Series of Workers’ Strikes Looming

Dozens of strike actions among bus drivers, hotel workers, and other workers in tourism are on the horizon in the Reykjavík capital area. Bus drivers voted 92% in favour of strike measures last weekend. Led by Efling Union, six separate strikes lasting 1-3 days are planned over the next several weeks, as well as seven work-to-rule measures affecting workers in the aforementioned industries. A general strike will begin on May 1 unless labour unions and the Confederation of Icelandic Enterprise (SA) reach an agreement first.

Upcoming strikes

Efling Union has two types of strikes planned: traditional work stoppages and work restrictions. Work stoppages will take place from midnight to midnight on the following days:

March 22 (1 day)

March 28-29 (2 days)

April 3-5 (3 days)

April 9-11 (3 days)

April 15-17 (3 days)

April 23-25 (3 days)

May 1 (until the strike is called off)

The following work restrictions apply to bus drivers:

March 18 through April 30: Work to rule strike

March 23 through April 30: No checking of tickets or counting of passengers

April 6 through April 30: No work before noon

For hotel workers, the following restrictions apply:

March 18 through April 30: Work to rule strike

March 23 through April 30: No cleaning of toilets or common areas

March 30 through April 30: No cleaning of rooms where guests have not checked out and no serving of breakfast

April 26 through April 30: No laundry service

Efling provides a list of hotels affected by the strike actions on their website.

SA takes Efling to court again

SA plans to take Efling Union to the Labour Court over the proposed strike actions.
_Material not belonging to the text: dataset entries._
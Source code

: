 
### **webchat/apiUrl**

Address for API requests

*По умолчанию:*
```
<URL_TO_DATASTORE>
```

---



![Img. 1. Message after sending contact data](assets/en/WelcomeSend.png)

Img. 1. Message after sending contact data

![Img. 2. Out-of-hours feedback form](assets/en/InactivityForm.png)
The confederation says the legality of the strikes is questionable, particularly in the case of work restrictions. “A strike is about not showing up to work and not receiving wages. [In Efling’s planned work restrictions] you have to show up to work, not do your whole job, and still receive wages. This is a sharp and poorly defensible understanding of the application and development of traditional strike rights.”

Efling’s executive director Viðar Þorsteinnson says the union had already reduced their demands before negotiations fell apart. “Of course everyone here wants to reach an agreement but it has to be acceptable to people and the people with the lowest income here, in our community, must be able to live off their salaries.”